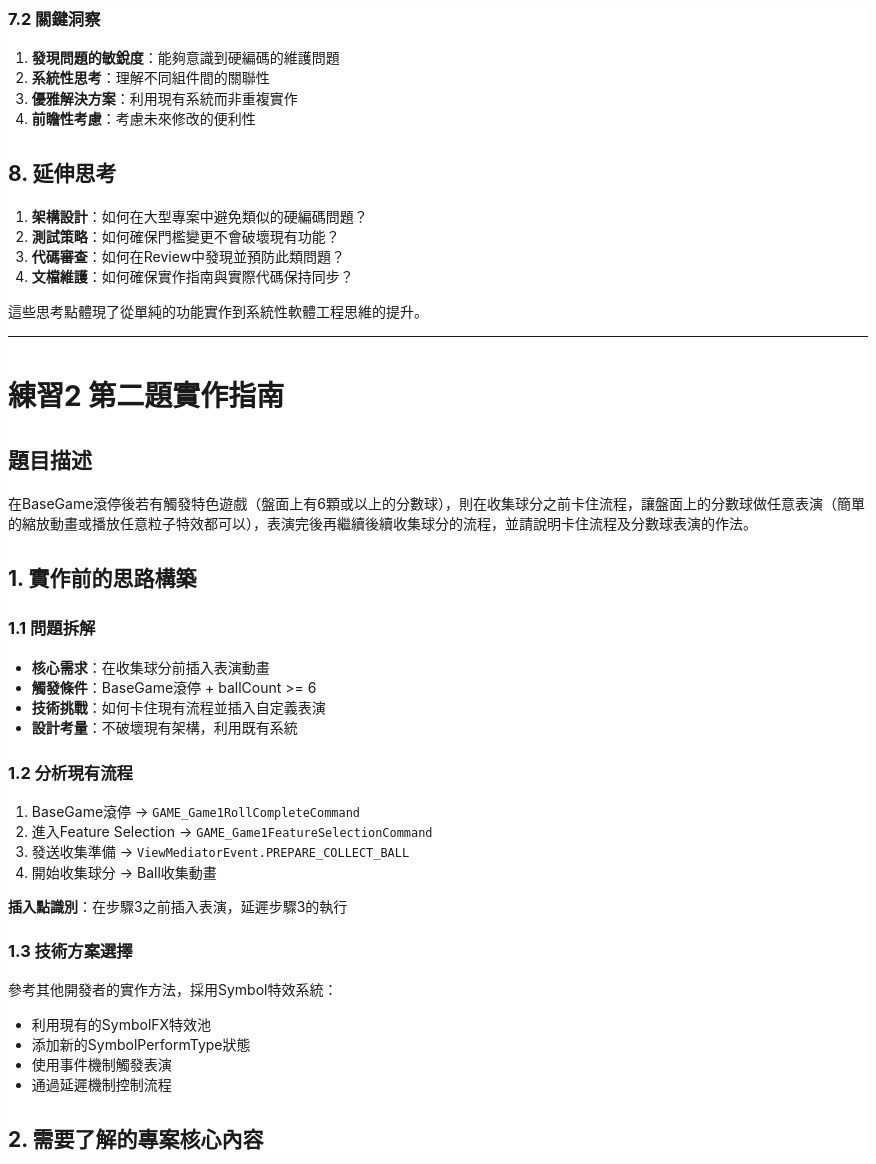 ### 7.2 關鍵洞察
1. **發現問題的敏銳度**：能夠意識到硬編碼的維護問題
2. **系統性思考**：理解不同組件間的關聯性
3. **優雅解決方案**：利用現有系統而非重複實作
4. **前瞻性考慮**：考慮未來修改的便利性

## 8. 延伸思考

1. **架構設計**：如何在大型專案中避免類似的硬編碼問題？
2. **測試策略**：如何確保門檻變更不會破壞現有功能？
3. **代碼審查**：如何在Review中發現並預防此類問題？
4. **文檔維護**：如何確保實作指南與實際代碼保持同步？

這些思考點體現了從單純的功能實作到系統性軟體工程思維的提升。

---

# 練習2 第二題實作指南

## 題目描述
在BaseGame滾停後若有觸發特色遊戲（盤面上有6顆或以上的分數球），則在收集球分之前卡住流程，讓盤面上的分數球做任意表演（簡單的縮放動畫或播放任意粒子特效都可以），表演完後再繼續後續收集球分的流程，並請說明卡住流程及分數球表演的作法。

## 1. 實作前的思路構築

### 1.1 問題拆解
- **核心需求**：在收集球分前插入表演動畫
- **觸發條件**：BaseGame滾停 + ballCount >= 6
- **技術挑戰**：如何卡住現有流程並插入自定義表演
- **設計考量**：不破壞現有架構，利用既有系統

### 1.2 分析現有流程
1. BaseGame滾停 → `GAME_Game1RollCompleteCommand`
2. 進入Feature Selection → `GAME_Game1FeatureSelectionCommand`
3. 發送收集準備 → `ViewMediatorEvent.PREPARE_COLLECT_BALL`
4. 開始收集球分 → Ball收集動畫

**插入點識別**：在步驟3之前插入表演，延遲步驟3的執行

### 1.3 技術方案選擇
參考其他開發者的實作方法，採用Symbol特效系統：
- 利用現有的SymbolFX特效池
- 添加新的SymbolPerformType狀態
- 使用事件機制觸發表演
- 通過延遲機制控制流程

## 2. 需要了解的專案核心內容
--
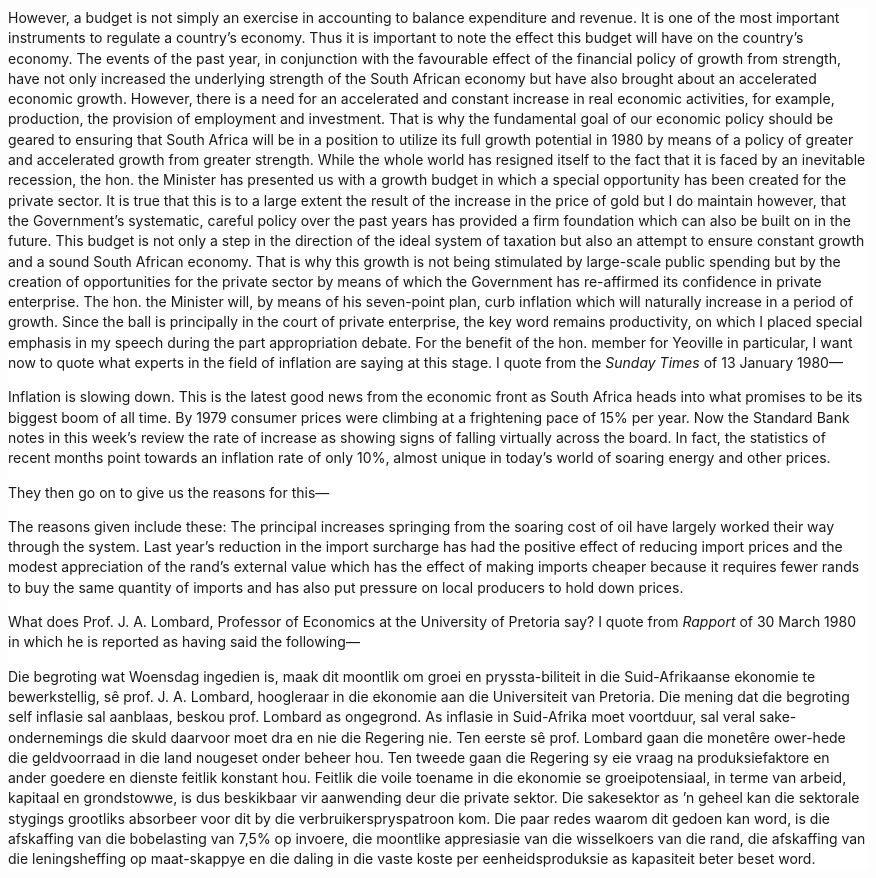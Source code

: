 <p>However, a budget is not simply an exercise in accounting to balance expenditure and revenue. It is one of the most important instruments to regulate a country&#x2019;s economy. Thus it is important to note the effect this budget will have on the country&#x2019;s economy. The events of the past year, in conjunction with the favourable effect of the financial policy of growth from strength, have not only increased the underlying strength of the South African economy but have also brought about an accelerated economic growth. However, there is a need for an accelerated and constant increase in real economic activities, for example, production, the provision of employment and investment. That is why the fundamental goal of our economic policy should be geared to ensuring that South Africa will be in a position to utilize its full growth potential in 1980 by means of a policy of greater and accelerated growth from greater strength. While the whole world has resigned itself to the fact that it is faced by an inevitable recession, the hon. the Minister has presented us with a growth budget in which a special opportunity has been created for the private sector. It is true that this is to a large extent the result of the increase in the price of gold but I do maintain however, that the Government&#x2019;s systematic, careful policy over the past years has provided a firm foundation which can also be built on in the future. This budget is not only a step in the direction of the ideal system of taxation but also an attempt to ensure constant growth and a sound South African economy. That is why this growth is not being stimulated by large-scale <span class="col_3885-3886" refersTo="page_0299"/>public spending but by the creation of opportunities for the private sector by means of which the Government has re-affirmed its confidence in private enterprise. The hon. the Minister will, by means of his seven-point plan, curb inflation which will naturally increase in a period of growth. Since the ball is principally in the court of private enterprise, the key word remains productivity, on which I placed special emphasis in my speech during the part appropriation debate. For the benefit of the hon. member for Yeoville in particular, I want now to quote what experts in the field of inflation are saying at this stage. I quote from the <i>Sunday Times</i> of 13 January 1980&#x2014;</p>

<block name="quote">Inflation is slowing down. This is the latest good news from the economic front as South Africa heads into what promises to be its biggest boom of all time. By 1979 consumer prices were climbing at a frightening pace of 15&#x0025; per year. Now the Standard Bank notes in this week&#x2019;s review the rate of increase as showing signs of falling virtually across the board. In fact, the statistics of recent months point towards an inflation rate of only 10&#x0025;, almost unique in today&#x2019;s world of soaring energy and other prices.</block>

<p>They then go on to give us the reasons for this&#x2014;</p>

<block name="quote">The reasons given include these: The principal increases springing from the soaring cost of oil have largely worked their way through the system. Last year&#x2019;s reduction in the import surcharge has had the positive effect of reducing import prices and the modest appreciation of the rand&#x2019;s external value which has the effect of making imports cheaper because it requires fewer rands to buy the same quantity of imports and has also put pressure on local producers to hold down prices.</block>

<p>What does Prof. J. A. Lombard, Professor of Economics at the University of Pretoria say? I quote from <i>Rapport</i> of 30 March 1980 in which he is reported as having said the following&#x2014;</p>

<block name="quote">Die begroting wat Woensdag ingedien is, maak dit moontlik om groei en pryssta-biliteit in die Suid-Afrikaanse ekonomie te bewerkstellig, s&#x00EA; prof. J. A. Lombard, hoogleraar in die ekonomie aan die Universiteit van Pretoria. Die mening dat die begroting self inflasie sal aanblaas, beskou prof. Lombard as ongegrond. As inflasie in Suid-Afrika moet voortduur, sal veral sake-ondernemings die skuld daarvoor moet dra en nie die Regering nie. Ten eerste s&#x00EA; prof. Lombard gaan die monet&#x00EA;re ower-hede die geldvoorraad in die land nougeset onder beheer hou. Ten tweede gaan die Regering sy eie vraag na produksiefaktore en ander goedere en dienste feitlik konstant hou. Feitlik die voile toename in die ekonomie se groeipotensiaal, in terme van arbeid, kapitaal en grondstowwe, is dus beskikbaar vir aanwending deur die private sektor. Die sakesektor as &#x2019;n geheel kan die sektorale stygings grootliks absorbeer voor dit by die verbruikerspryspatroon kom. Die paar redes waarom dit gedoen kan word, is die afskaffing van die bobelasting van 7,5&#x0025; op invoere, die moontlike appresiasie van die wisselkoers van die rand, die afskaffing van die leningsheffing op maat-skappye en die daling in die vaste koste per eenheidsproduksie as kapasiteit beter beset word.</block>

* **Exercise directions**: Please determine the number of lines in the records above that include the string "reasons", and answer with that number only.

* **Written answer**: 2